What you will do
Beginning with the line containing "tinhamos tempo para" and going on through the line containing "Protobufs, Javascript \\", the lines below are to be returned exactly, pictures excluded and nothing added.

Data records
#####

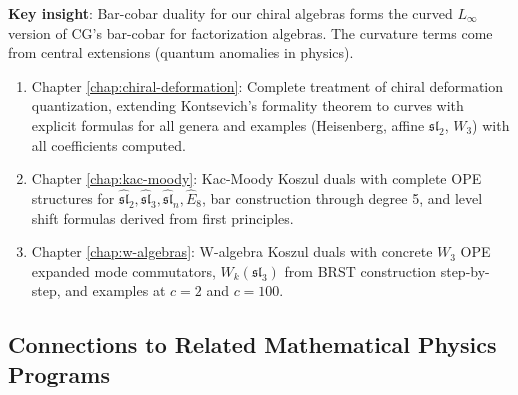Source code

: \textbf{Key insight}: Bar-cobar duality for our chiral algebras forms the curved $L_\infty$ 
version of CG's bar-cobar for factorization algebras. The curvature terms come from 
central extensions (quantum anomalies in physics).

\begin{enumerate}
\item Chapter \ref{chap:chiral-deformation}: Complete treatment of chiral deformation quantization, extending Kontsevich's formality theorem to curves with explicit formulas for all genera and examples (Heisenberg, affine $\mathfrak{sl}_2$, $W_3$) with all coefficients computed.
\item Chapter \ref{chap:kac-moody}: Kac-Moody Koszul duals with complete OPE structures for $\widehat{\mathfrak{sl}}_2, \widehat{\mathfrak{sl}}_3, \widehat{\mathfrak{sl}}_n, \widehat{E}_8$, bar construction through degree 5, and level shift formulas derived from first principles.
\item Chapter \ref{chap:w-algebras}: W-algebra Koszul duals with concrete $W_3$ OPE expanded mode commutators, $W_k(\mathfrak{sl}_3)$ from BRST construction step-by-step, and examples at $c=2$ and $c=100$.
\end{enumerate}

\subsection{Connections to Related Mathematical Physics Programs}
\label{subsec:related-programs}

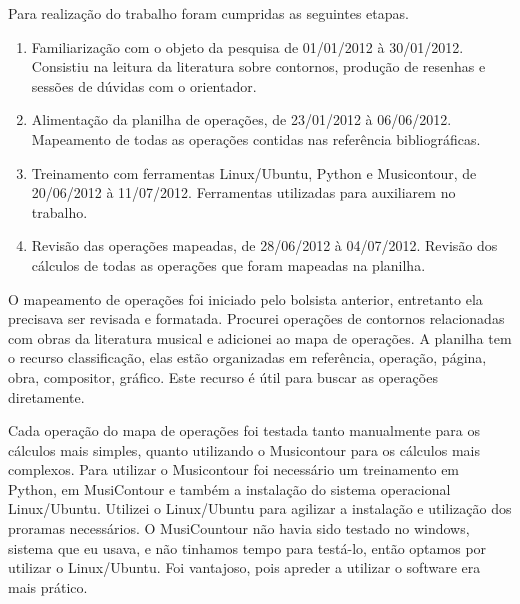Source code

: \documentclass[11pt]{article}
\begin{document}
Para realização do trabalho foram cumpridas as seguintes etapas.

\begin{enumerate}
\item Familiarização com o objeto da pesquisa de 01/01/2012 à 30/01/2012.
Consistiu na leitura da literatura sobre contornos, produção de resenhas
e sessões de dúvidas com o orientador.
\item Alimentação da planilha de operações, de 23/01/2012 à 06/06/2012.
Mapeamento de todas as operações contidas nas referência
bibliográficas.
\item Treinamento com ferramentas Linux/Ubuntu, Python e Musicontour, de 20/06/2012 à 11/07/2012.
Ferramentas utilizadas para auxiliarem no trabalho.
\item Revisão das operações mapeadas, de 28/06/2012 à 04/07/2012.
Revisão dos cálculos de todas as operações que foram mapeadas na planilha.
\end{enumerate}

O mapeamento de operações foi iniciado pelo bolsista anterior, entretanto ela
precisava ser revisada e formatada.  Procurei operações de
contornos relacionadas com obras da literatura musical e adicionei ao
mapa de operações. A planilha tem o recurso classificação, elas estão
organizadas em referência, operação, página, obra, compositor,
gráfico.
Este recurso é útil para buscar as operações diretamente.

Cada operação do mapa de operações foi testada tanto manualmente para os
cálculos mais simples, quanto utilizando o Musicontour para os cálculos mais
complexos. Para utilizar o Musicontour foi necessário um treinamento em Python, 
em MusiContour e também a instalação do sistema operacional Linux/Ubuntu. Utilizei o Linux/Ubuntu para 
agilizar a instalação e utilização dos proramas necessários. O MusiCountour não
havia sido testado no windows, sistema que eu usava, e não
tinhamos tempo para testá-lo, então optamos por utilizar o Linux/Ubuntu. Foi
vantajoso, pois apreder a utilizar o software era mais prático.
\end{document}
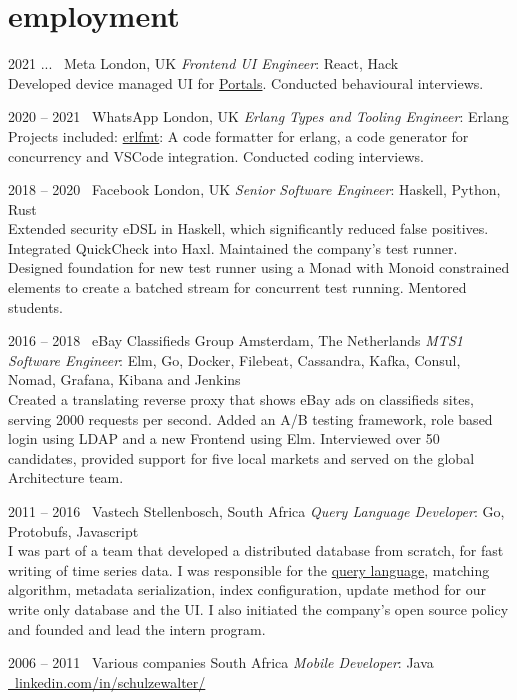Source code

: \documentclass[print]{friggeri-cv-a4} %
\begin{document}
\section{employment}
\begin{entrylist}

\entry
{2021 ...}
{\infty\ Meta}
{London, UK}
{\emph{Frontend UI Engineer}: React, Hack \\
Developed device managed UI for \href{https://portal.facebook.com/business/}{Portals}. Conducted behavioural interviews.
}

\entry
{2020 -- 2021}
{\faWhatsapp\ WhatsApp}
{London, UK}
{\emph{Erlang Types and Tooling Engineer}: Erlang \\
Projects included: \href{https://github.com/whatsapp/erlfmt}{erlfmt}: A code formatter for erlang, a code generator for concurrency and VSCode integration. Conducted coding interviews.
}

\entry
{2018 -- 2020}
{\faFacebookSquare\ Facebook}
{London, UK}
{\emph{Senior Software Engineer}: Haskell, Python, Rust \\
Extended security eDSL in Haskell, which significantly reduced false positives. Integrated QuickCheck into Haxl.
Maintained the company's test runner. Designed foundation for new test runner using a Monad with Monoid constrained elements to create a batched stream for concurrent test running.  Mentored students.
}

\entry
{2016 -- 2018}
{\faShoppingBasket\ eBay Classifieds Group}
{Amsterdam, The Netherlands}
{\emph{MTS1 Software Engineer}: Elm, Go, Docker, Filebeat, Cassandra, Kafka, Consul, Nomad, Grafana, Kibana and Jenkins \\
Created a translating reverse proxy that shows eBay ads on classifieds sites, serving 2000 requests per second. Added an A/B testing framework, role based login using LDAP and a new Frontend using Elm. Interviewed over 50 candidates, provided support for five local markets and served on the global Architecture team.
}

\entry
{2011 -- 2016}
{\faHeadphones\ Vastech}
{Stellenbosch, South Africa}
{\emph{Query Language Developer}: Go, Protobufs, Javascript \\
I was part of a team that developed a distributed database from scratch, for fast writing of time series data. I was responsible for the \href{https://github.com/katydid/katydid}{query language}, matching algorithm, metadata serialization, index configuration, update method for our write only database and the UI. I also initiated the company's open source policy and founded and lead the intern program.
}

\entry
{2006 -- 2011}
{\faMobile\ Various companies}
{South Africa}
{\emph{Mobile Developer}: Java \\
\href{https://www.linkedin.com/in/schulzewalter/}{\faLinkedinSquare\ linkedin.com/in/schulzewalter/}
}

\end{entrylist}
\end{document}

#####

Exercise solution
tinhamos tempo para testá-lo, então optamos por utilizar o Linux/Ubuntu. Foi
vantajoso, pois apreder a utilizar o software era mais prático.
\end{document}
Source code

: \documentclass[print]{friggeri-cv-a4} %
\begin{document}
\section{employment}
\begin{entrylist}

\entry
{2021 ...}
{\infty\ Meta}
{London, UK}
{\emph{Frontend UI Engineer}: React, Hack \\
Developed device managed UI for \href{https://portal.facebook.com/business/}{Portals}. Conducted behavioural interviews.
}

\entry
{2020 -- 2021}
{\faWhatsapp\ WhatsApp}
{London, UK}
{\emph{Erlang Types and Tooling Engineer}: Erlang \\
Projects included: \href{https://github.com/whatsapp/erlfmt}{erlfmt}: A code formatter for erlang, a code generator for concurrency and VSCode integration. Conducted coding interviews.
}

\entry
{2018 -- 2020}
{\faFacebookSquare\ Facebook}
{London, UK}
{\emph{Senior Software Engineer}: Haskell, Python, Rust \\
Extended security eDSL in Haskell, which significantly reduced false positives. Integrated QuickCheck into Haxl.
Maintained the company's test runner. Designed foundation for new test runner using a Monad with Monoid constrained elements to create a batched stream for concurrent test running.  Mentored students.
}

\entry
{2016 -- 2018}
{\faShoppingBasket\ eBay Classifieds Group}
{Amsterdam, The Netherlands}
{\emph{MTS1 Software Engineer}: Elm, Go, Docker, Filebeat, Cassandra, Kafka, Consul, Nomad, Grafana, Kibana and Jenkins \\
Created a translating reverse proxy that shows eBay ads on classifieds sites, serving 2000 requests per second. Added an A/B testing framework, role based login using LDAP and a new Frontend using Elm. Interviewed over 50 candidates, provided support for five local markets and served on the global Architecture team.
}

\entry
{2011 -- 2016}
{\faHeadphones\ Vastech}
{Stellenbosch, South Africa}
{\emph{Query Language Developer}: Go, Protobufs, Javascript \\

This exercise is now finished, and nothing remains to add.